Plenty of familiar faces for Angelenos

NORTHEAST GLENDALE — In assembling the Glendale Angelenos' inaugural roster, coach and team president Tony Riviera gathered college baseball players from up and down California and even from across the country. But, for the foundation of the first-year California Collegiate League squad, Riviera had to look no further than the team's own backyard, so to speak, at Stengel Field.

Of the 40 players that will open the season on the team's roster, 11 are fresh off carrying the Glendale Community College baseball team, which also calls Stengel home, to the finest season in program history, one that ended one win shy of the title game of the California Community College Athletic Assn. State Championships.

"It certainly was a good audition [for the Angelenos]," Riviera said of the Vaqueros' epic season.

Vaqueros position players included on the roster will be infielders Sako Chapjian and Ellis Whitman and outfielder Sean Spear.

Glendale college pitchers Ryan Sherriff, Thomas Korn, Michael Noteware, Greg Astor, John La, Gus Garcia, Michael Sherwin and Jamie Rosales have also been added to the club.

Eight of the current Angelenos, including Chapjian, Whitman, Sherriff and Spear, a USC transfer who was also selected in the Major League Baseball Draft by the Washington Nationals last year, played for Riviera with the SoCal Cardinals of the Southern California Collegiate League in 2010.

"We wanted them acclimated in the city of Glendale because we felt that would make a big difference in getting a joint venture, for lack of better words, with Glendale college," Riviera said of the former Cardinals turned Vaqueros, and now Angelenos. "We've got a very solid working relationship [with Glendale college] and we'll feed them players and they'll feed us players."

Riviera has also formed a pipeline with the University of Arkansas. Outfielder Franco Broyles, who was drafted by the Colorado Rockies in 2009, pitcher Randall Fant (Boston Red Sox, 2009) and pitchers Jeff Harvill (Philadelphia Phillies, 2010) will represent the Razorbacks.

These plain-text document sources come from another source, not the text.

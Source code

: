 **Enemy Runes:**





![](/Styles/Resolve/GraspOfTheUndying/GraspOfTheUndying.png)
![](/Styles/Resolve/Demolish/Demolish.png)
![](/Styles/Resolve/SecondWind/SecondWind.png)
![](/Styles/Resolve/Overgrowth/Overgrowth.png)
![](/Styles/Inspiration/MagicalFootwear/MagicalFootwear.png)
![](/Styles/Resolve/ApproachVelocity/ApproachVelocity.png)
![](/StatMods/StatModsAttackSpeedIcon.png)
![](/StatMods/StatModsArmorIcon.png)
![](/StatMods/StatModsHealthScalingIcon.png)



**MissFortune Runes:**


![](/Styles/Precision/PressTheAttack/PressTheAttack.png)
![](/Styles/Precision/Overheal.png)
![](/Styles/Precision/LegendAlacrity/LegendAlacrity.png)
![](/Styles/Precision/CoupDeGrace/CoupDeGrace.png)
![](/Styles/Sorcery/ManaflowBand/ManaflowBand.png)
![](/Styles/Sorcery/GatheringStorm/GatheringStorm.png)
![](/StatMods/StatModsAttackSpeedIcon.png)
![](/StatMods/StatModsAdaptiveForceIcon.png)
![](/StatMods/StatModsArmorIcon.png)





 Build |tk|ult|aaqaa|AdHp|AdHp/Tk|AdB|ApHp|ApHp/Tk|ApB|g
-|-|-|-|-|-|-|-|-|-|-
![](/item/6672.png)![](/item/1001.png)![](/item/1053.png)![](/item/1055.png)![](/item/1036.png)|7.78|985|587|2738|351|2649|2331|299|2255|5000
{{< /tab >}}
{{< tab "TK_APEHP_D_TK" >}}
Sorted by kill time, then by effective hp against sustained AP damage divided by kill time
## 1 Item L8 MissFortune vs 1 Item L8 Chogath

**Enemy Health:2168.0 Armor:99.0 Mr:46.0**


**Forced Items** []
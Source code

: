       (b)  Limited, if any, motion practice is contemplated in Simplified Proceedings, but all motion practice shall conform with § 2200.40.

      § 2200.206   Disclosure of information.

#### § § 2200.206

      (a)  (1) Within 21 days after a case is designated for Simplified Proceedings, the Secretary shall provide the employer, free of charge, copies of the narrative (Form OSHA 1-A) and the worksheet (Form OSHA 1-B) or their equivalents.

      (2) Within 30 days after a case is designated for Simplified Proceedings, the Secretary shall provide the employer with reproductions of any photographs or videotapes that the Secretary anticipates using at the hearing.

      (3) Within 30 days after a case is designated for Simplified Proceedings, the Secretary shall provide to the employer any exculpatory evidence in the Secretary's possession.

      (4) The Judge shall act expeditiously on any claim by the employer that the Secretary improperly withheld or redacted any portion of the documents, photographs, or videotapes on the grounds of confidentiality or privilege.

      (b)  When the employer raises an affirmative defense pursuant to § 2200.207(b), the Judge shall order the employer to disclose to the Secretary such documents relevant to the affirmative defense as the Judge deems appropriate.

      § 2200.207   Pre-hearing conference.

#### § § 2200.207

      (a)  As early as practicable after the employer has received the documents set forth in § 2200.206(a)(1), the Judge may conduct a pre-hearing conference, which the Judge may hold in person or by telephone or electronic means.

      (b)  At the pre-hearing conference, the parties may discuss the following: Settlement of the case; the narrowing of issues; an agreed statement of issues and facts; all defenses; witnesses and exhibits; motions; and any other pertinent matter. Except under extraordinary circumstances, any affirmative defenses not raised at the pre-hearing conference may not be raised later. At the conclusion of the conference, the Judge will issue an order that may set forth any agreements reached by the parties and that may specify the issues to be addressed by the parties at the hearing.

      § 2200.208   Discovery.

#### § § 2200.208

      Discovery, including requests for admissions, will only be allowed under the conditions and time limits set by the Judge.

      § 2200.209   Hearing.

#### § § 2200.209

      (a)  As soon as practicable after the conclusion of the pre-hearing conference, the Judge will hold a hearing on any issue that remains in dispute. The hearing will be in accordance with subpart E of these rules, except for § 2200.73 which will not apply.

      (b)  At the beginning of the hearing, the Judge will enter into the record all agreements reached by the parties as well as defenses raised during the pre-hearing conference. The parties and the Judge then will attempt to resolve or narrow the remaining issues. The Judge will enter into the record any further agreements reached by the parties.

"We've got three of their top guys that would be impact players for them next year," Riviera said. "They've all been drafted. …I think any time you're playing in the SEC, you're a big-time college player. But I also think that on any given day, any of these guys that are on the [team] today could play in the SEC."

The roster includes six players from Cal State Dominguez Hills — infielder Ricky Vasquez and pitchers Nick Plantz, Devon Ramirez, Sean Wardour, Jonathan Keener and Derrick Dingeman — five from Cal State Northridge — pitchers Josh Goosen-Brown, Alex Muren, Drew Muren, Carlos Gonzalez and infielder Matt Tellesco — and two from Cal State Los Angeles, pitcher Nick Rodarte and catcher Chad Nacopoy, a Crescenta Valley High graduate.

Outfielder Erik Scott and pitcher Greg Fowler are from New Mexico Highlands.

"Each person that is on this roster was really hand selected," Riviera said. "It wasn't just, 'Hey, give me a guy,' so I had to see these guys, meet with these guys face to face and make sure that it was a fit from a chemistry standpoint.

"When you're compiling a team, you really want to make sure everybody is a fit so there aren't any clubhouse problems or any problems on the road. You certainly want to make sure that someone doesn't have bad habits, so you do the due diligence and make sure that these guys truly understand that they're on a short leash."

The remainder of the squad, which includes Sacramento State catcher Derek Goodwin, who was drafted by the Los Angeles Dodgers in 2010, was drawn from junior colleges across the state, with Kaz Halcovich of USC the only other NCAA Division I player outside of the Arkansas trio.

"I think what happens too often that people mistake a junior college player as a guy who can't play at the Division I level," said Riviera, who added that the Cal State and junior-college recruiting approach has allowed the team to get in extensive practice and bonding time ahead of the season and may give the Angelenos a leg up on other CCL clubs that must wait for their Division I players to return from their college postseasons. "There's some great junior college players and I would have given Glendale college any chance against any Division I school this year. When they were good, they were really good and there were very few teams that could beat them."

Riviera also said the size of the roster will allow the Angelenos to remain competitive while still keeping their players fresh for fall baseball commitments.

"Typical [CCL roster size] is about 35," Riviera said. "You never know what's going to happen and I think that last year when we played in the Southern California Collegiate League we won our first 15 games and then we had a bunch of injuries and then we didn't have any arms.

"We want to make sure, No. 1, that we have a very large pitching staff and the reason is because you want to make sure your pitchers are returned back to their schools in really good shape."

The team opens up its first-ever season on June 1 at 6:30 p.m. at Stengel Field.